§ TASK REQUIREMENTS
Count the lines in the entries that contain "Development". Say the number and nothing more.

§ PROVIDED INFORMATION
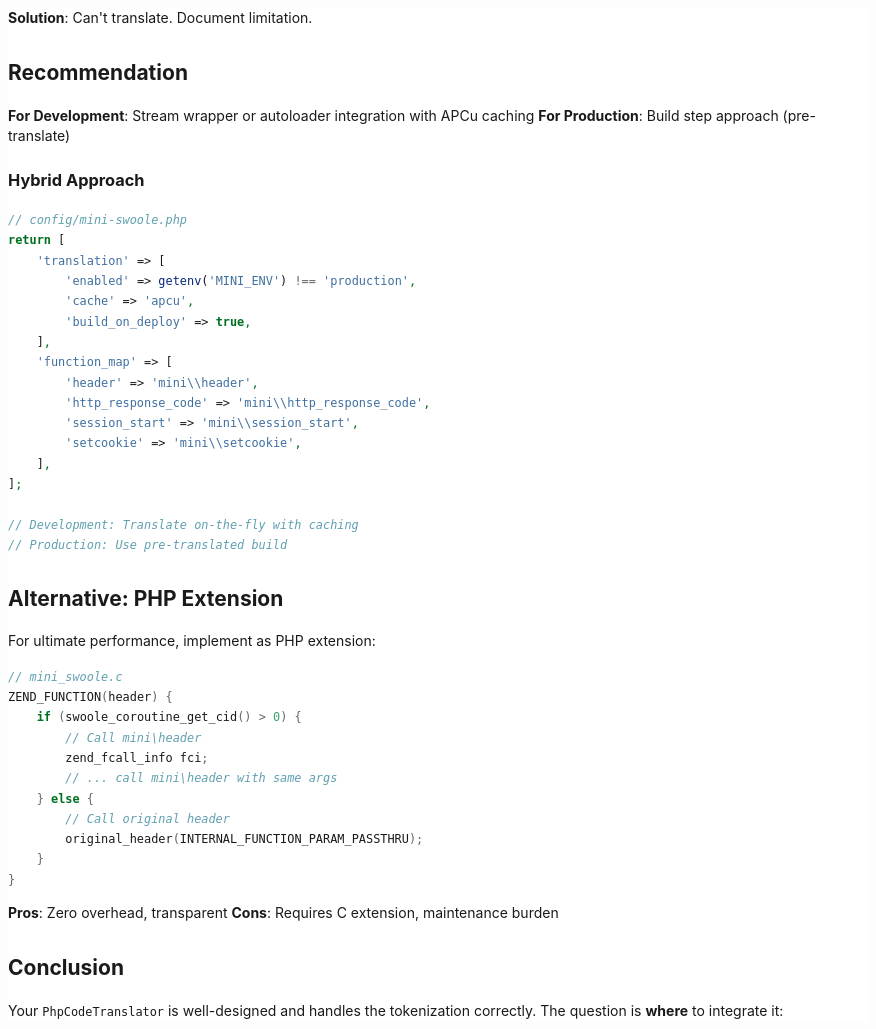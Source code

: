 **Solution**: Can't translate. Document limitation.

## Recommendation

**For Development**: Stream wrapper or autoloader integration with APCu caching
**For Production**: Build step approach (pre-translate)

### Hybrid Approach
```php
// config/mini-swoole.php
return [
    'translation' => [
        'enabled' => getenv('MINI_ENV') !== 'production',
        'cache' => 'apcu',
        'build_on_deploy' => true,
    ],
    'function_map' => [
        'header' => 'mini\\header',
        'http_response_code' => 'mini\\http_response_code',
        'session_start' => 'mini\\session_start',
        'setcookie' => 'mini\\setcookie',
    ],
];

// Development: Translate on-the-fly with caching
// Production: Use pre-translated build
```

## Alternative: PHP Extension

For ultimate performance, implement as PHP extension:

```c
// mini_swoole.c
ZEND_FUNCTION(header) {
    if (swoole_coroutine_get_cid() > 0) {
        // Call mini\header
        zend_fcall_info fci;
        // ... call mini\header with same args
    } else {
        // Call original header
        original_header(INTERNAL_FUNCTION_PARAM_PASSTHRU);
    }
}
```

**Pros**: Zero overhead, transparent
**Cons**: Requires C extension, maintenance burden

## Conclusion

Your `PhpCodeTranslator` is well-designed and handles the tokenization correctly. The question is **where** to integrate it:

--

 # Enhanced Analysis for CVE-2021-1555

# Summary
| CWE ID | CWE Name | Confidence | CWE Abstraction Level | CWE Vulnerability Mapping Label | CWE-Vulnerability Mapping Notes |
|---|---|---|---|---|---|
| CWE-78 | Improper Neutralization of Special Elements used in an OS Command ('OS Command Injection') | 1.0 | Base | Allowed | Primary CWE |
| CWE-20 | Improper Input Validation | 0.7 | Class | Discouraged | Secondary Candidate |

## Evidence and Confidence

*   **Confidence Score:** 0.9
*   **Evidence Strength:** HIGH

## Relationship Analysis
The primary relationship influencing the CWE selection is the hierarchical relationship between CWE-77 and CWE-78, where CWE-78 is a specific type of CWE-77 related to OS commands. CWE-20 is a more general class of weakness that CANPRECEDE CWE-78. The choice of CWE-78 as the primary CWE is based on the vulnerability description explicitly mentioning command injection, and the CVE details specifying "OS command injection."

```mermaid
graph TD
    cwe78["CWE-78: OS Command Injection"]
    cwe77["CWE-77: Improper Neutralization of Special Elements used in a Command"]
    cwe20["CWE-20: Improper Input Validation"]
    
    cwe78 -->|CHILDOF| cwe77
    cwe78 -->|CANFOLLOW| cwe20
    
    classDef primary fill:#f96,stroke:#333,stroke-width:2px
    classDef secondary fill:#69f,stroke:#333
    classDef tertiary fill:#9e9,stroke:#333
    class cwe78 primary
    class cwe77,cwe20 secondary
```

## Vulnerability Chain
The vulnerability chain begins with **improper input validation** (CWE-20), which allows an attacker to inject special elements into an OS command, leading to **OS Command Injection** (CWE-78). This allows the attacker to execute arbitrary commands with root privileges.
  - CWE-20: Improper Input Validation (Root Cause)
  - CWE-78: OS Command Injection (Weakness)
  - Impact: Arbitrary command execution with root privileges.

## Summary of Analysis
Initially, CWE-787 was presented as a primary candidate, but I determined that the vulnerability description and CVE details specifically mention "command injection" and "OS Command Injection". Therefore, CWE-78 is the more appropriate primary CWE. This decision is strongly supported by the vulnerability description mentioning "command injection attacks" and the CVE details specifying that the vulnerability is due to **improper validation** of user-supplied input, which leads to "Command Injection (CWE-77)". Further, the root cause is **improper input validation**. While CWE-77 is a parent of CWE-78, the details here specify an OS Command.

* * *

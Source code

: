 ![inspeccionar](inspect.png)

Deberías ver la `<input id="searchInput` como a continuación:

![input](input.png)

§ ANSWER FOR THE TASK
2